* TASK TO CARRY OUT *
Copy each line below that contains "Sampling".

* PROVIDED MATERIAL *
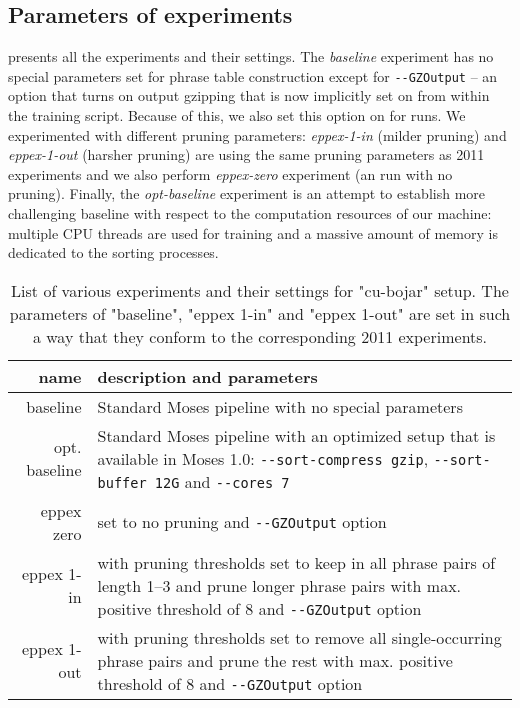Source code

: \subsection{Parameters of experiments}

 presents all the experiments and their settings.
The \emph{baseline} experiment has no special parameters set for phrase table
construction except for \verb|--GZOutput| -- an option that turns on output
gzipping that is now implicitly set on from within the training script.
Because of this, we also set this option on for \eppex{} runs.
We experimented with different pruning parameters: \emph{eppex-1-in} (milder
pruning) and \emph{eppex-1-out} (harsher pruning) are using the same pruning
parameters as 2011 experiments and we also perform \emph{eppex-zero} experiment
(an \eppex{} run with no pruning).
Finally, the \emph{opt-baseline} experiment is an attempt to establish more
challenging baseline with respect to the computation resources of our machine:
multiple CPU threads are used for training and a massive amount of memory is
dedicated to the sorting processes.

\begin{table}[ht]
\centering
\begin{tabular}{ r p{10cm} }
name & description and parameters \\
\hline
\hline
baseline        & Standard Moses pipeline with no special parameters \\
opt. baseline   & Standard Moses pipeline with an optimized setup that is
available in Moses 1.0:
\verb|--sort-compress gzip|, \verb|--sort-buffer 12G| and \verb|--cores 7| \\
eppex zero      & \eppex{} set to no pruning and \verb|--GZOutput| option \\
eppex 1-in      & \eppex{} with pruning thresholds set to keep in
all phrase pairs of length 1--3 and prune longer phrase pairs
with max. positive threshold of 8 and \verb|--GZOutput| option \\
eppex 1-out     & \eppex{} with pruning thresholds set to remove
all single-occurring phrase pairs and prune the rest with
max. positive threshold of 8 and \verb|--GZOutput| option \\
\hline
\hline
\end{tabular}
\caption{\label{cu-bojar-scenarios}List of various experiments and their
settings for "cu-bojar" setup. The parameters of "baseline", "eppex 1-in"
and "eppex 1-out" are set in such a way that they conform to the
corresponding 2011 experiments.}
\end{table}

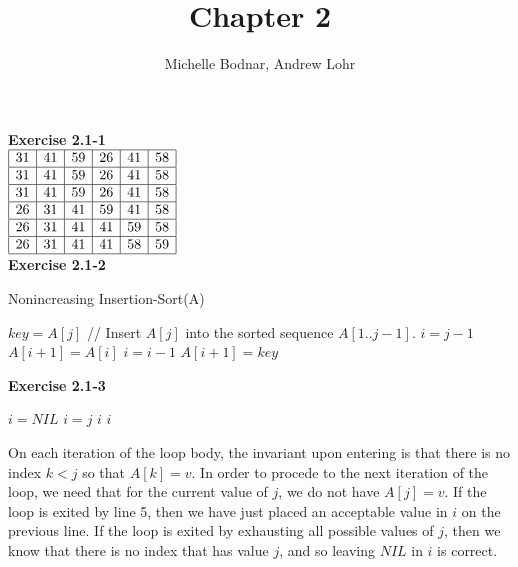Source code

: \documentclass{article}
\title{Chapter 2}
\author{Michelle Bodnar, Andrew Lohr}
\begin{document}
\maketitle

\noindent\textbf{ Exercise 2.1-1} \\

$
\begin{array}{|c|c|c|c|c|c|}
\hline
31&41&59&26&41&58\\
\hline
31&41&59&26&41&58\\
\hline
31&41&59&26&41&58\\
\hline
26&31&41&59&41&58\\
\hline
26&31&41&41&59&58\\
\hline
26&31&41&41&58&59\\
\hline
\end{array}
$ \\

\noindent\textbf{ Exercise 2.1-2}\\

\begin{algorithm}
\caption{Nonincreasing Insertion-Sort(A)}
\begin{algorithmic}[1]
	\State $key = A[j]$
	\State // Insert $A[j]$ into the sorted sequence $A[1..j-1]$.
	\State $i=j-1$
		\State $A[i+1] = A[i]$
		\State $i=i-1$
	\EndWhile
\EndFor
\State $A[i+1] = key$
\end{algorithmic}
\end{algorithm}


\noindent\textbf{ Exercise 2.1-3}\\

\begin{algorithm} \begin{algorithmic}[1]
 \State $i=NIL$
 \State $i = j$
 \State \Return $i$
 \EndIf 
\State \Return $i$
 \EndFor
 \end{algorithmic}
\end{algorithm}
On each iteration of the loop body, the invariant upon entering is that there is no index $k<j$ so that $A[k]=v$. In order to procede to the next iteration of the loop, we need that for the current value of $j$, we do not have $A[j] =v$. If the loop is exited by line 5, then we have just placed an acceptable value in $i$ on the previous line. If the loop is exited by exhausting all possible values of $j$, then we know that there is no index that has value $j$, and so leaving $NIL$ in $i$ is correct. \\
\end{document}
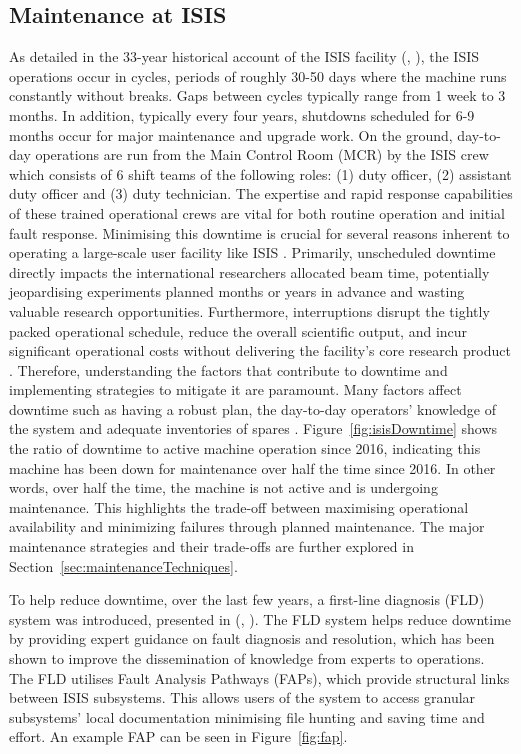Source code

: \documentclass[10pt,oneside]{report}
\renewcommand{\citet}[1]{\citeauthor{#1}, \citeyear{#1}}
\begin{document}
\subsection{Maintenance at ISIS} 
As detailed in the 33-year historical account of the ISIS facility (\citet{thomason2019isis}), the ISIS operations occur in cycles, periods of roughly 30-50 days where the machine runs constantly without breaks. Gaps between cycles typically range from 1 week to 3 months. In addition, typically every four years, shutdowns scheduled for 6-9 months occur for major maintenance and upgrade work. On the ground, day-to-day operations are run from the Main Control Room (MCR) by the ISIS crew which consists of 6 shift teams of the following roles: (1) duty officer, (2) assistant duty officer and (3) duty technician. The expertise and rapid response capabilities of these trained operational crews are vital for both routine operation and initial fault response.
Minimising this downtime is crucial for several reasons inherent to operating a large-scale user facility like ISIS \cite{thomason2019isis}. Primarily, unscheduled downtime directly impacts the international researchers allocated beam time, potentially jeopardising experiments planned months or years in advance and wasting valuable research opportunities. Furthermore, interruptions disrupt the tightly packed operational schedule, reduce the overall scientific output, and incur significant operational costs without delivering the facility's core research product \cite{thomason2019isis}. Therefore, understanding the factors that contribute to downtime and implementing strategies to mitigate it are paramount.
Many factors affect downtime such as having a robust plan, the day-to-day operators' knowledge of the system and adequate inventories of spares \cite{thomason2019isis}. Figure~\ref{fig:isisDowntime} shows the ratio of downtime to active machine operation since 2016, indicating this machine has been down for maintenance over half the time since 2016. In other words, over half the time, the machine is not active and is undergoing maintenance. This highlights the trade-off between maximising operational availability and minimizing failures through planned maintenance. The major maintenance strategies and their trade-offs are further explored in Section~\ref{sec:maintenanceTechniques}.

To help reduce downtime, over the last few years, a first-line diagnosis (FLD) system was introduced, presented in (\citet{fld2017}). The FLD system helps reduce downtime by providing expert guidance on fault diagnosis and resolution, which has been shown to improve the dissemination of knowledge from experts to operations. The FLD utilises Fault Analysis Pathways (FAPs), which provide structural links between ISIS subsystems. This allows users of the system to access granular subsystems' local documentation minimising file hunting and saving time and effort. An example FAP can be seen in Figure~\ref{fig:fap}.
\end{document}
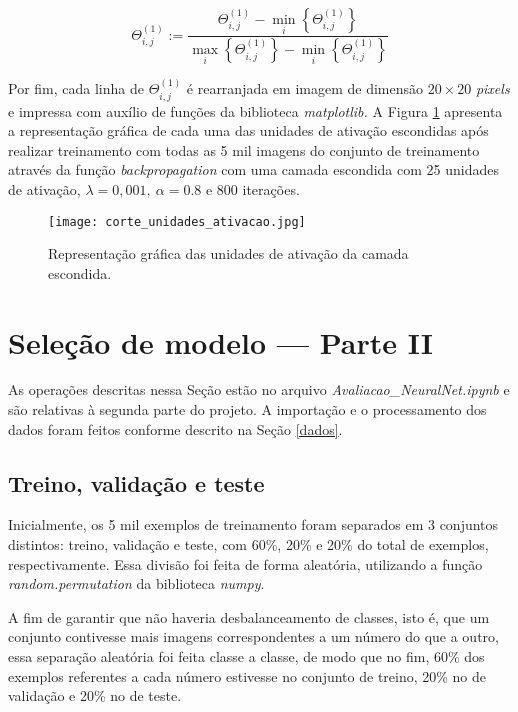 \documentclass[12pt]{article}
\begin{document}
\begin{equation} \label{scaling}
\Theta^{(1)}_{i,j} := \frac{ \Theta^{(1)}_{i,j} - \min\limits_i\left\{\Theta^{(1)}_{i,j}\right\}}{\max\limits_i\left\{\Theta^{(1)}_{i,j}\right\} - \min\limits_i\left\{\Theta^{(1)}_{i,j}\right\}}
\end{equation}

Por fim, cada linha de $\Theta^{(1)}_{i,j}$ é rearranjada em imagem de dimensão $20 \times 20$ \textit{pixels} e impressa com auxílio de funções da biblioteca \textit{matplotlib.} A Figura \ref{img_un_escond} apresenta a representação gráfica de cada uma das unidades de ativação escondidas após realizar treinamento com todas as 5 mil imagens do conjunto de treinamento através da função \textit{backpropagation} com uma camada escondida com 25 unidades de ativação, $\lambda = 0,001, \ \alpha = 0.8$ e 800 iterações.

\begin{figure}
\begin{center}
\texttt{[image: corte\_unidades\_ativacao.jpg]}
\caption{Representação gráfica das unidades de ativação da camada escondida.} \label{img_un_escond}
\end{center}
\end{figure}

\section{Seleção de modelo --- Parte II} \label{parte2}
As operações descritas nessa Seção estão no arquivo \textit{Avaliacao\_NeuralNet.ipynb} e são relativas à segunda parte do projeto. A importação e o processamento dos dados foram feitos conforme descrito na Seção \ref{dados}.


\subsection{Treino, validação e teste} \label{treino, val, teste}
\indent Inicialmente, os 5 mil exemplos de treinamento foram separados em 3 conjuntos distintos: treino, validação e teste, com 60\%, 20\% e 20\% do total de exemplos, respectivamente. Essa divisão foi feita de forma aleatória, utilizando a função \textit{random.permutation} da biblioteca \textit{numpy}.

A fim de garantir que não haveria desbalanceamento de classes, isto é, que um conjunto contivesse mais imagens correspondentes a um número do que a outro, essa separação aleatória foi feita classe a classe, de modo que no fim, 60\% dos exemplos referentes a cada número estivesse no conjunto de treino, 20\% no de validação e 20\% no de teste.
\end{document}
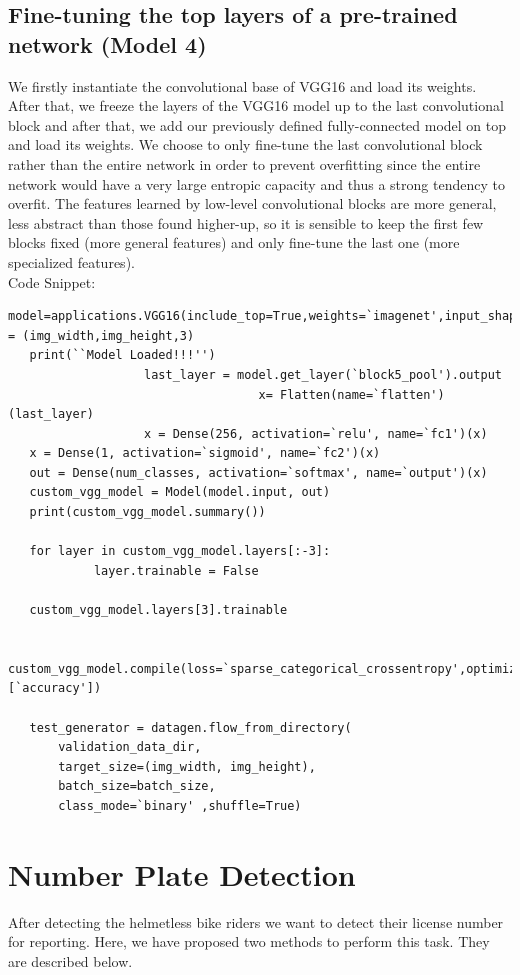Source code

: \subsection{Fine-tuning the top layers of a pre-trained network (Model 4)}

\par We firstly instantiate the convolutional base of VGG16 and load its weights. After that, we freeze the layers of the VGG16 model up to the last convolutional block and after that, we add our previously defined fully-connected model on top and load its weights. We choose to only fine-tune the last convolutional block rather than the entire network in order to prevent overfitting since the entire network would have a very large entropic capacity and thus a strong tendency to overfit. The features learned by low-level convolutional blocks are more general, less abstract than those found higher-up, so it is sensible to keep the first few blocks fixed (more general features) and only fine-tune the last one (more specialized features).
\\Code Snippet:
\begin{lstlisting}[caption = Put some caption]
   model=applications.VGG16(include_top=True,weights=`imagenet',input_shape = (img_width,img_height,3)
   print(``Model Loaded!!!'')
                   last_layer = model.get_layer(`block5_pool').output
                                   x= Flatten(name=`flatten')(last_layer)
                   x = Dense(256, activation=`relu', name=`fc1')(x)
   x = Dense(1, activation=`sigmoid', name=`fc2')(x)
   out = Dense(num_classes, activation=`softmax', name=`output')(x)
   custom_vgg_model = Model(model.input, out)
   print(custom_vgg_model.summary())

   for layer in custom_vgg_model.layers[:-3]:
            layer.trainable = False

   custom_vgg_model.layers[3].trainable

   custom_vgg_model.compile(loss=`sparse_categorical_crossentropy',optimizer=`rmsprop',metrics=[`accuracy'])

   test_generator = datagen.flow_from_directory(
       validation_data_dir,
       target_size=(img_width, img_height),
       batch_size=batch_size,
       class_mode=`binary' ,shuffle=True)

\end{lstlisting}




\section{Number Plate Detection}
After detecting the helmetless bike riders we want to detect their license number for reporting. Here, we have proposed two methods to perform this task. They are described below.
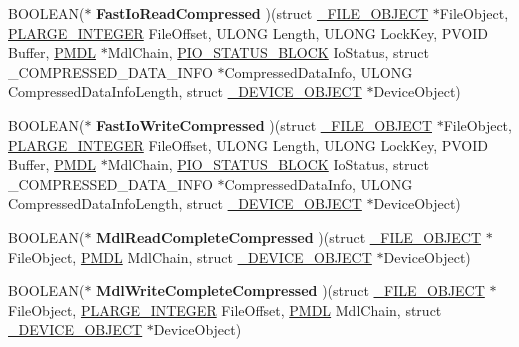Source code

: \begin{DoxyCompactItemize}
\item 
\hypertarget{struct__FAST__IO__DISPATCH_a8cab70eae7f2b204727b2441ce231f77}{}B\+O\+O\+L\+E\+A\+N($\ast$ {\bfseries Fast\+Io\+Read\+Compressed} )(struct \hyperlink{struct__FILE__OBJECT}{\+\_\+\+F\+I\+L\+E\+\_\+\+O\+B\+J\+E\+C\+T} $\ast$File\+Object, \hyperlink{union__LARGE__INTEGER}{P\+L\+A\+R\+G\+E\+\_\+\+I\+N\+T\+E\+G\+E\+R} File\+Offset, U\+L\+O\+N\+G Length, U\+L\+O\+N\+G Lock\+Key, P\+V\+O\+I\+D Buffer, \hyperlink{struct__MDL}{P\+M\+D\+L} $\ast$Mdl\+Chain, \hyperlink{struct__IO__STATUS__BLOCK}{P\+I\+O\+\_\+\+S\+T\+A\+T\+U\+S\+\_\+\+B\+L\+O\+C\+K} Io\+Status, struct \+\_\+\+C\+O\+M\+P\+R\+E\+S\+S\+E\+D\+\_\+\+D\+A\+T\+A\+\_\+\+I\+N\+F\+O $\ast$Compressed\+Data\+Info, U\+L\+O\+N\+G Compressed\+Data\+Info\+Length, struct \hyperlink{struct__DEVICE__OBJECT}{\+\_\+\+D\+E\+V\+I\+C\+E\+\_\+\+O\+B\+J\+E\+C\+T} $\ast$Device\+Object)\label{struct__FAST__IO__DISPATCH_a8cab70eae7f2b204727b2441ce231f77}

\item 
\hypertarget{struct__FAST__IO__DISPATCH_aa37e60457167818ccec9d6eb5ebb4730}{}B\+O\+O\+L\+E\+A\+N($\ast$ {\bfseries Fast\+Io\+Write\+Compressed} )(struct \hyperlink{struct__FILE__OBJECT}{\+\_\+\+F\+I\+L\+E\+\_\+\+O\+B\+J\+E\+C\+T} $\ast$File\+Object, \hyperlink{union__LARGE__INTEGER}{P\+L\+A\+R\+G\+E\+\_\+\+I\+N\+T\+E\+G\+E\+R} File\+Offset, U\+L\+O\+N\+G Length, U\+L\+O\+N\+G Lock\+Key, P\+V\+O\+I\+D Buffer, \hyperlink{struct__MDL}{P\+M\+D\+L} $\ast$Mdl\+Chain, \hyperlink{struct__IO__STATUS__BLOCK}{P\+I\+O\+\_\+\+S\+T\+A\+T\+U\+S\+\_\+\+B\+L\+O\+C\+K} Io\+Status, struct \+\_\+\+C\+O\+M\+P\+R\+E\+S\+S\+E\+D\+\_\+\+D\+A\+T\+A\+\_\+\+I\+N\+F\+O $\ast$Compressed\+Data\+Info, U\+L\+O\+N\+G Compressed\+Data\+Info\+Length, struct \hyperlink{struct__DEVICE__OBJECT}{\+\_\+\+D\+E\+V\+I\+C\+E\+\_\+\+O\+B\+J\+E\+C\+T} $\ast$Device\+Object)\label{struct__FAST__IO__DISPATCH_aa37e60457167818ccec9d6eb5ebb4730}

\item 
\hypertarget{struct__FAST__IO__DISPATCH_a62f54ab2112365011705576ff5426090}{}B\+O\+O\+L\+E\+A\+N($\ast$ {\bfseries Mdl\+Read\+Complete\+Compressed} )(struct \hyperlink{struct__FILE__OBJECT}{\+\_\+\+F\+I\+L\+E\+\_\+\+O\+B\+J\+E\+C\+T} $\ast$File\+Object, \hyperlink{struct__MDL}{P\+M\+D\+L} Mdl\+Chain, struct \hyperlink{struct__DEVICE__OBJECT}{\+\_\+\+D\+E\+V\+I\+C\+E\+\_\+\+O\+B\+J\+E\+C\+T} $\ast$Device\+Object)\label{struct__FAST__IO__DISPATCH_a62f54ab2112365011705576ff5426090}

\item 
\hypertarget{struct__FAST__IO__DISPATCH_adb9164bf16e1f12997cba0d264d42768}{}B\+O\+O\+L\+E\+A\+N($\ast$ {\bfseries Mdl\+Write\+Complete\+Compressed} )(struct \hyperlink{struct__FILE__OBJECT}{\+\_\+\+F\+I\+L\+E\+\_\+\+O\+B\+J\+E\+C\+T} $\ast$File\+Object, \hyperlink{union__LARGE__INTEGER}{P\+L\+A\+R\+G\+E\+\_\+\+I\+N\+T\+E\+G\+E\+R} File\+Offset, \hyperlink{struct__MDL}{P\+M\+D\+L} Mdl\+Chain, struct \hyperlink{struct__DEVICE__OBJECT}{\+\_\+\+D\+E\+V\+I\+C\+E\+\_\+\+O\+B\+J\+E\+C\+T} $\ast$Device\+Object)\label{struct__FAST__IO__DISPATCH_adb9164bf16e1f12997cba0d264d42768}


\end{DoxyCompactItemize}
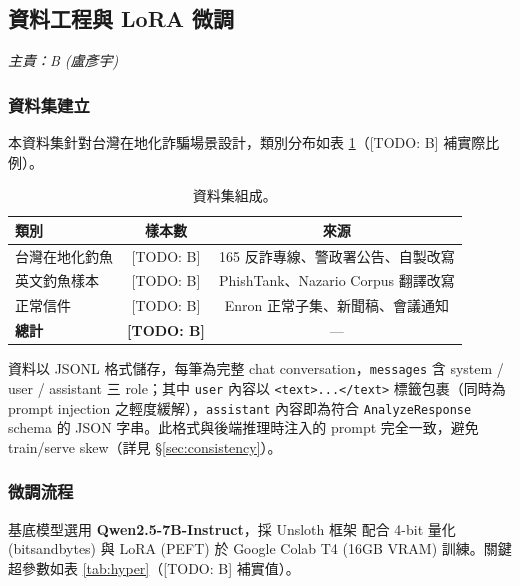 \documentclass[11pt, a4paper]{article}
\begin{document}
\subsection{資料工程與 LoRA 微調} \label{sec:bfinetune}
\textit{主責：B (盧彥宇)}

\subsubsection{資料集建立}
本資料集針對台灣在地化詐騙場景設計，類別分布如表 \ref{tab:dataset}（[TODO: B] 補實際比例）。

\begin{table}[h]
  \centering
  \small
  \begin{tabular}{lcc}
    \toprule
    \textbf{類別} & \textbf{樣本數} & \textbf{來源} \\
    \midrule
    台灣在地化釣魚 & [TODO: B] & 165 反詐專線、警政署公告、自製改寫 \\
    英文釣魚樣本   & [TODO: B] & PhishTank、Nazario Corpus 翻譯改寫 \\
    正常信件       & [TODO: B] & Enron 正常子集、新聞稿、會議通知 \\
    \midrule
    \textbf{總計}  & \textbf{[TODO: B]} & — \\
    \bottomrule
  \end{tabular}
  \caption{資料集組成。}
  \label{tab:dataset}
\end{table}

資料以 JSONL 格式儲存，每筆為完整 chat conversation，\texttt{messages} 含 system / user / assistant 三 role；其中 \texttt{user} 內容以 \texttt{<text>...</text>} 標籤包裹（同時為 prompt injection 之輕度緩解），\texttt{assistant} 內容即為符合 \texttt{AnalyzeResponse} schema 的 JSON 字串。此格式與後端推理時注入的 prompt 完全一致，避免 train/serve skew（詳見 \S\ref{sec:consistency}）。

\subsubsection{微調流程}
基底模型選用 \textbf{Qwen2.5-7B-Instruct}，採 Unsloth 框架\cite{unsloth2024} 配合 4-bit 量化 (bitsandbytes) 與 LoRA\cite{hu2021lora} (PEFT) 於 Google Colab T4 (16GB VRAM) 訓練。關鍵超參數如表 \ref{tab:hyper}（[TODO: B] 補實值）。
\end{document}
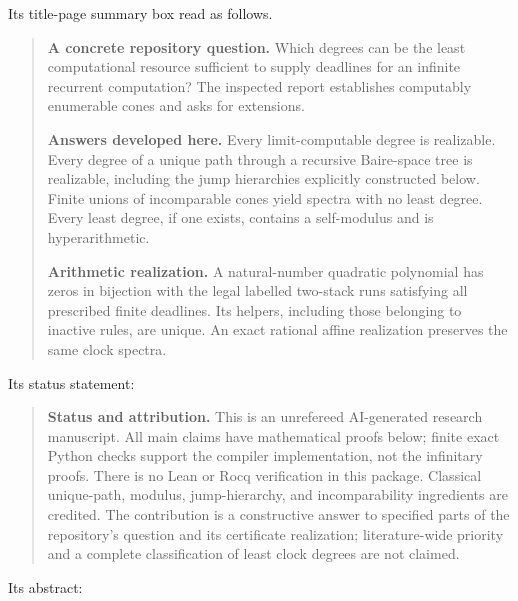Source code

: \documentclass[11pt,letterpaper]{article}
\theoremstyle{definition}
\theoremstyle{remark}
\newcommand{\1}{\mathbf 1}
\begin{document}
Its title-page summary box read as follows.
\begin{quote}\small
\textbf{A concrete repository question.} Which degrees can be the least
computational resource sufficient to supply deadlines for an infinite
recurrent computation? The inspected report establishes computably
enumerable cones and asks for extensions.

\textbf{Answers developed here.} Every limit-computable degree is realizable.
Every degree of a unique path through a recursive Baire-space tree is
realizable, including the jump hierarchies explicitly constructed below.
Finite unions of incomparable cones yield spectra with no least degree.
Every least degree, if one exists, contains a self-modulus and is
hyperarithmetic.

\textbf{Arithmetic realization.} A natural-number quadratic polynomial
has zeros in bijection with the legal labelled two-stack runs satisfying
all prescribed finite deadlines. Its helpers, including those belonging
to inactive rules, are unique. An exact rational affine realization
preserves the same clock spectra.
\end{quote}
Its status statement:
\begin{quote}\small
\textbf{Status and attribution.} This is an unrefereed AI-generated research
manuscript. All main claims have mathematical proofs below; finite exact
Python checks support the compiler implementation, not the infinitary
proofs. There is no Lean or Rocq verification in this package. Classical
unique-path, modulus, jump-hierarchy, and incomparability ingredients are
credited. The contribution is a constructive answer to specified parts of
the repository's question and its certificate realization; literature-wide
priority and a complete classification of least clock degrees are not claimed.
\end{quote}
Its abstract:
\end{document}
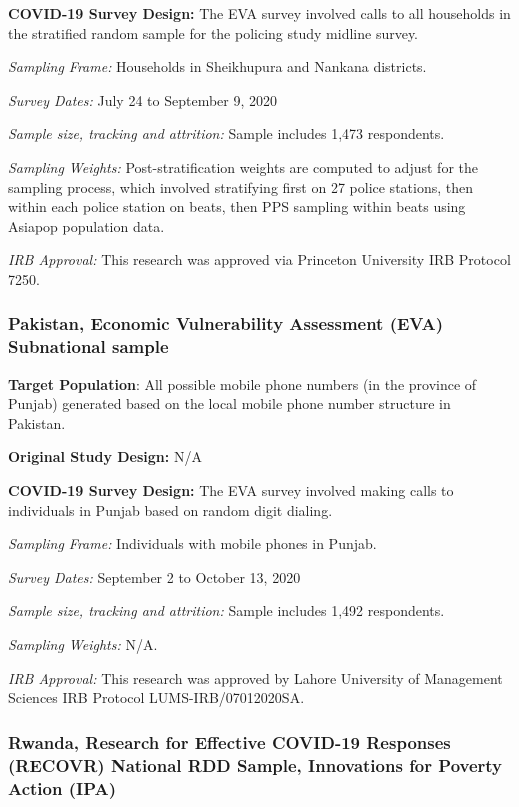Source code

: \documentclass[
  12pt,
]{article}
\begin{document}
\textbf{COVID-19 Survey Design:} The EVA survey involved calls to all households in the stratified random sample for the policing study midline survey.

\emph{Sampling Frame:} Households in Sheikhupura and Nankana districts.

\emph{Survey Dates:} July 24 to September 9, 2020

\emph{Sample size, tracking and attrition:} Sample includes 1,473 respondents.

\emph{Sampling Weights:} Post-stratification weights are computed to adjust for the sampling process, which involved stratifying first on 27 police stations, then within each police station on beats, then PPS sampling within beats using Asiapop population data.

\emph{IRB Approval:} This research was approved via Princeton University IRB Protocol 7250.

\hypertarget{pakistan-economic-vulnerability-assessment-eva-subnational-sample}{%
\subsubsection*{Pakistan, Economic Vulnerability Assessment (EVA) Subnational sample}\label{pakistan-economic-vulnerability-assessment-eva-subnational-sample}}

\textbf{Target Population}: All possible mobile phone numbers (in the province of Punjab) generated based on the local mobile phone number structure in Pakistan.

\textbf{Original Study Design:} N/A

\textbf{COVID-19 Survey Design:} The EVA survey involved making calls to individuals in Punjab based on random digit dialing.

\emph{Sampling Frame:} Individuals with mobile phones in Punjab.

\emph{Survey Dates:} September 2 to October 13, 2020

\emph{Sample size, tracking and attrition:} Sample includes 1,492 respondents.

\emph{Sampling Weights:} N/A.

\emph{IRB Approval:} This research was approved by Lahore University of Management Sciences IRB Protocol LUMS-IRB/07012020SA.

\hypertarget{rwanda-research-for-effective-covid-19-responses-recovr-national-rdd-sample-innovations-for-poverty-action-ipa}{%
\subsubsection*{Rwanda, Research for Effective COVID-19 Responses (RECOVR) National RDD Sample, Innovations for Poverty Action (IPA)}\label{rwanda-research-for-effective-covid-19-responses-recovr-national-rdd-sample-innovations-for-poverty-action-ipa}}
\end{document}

* EXERCISE RESPONSE *
\emph{Sampling Frame:} Households in Sheikhupura and Nankana districts.
\emph{Sampling Weights:} Post-stratification weights are computed to adjust for the sampling process, which involved stratifying first on 27 police stations, then within each police station on beats, then PPS sampling within beats using Asiapop population data.
\emph{Sampling Frame:} Individuals with mobile phones in Punjab.
\emph{Sampling Weights:} N/A.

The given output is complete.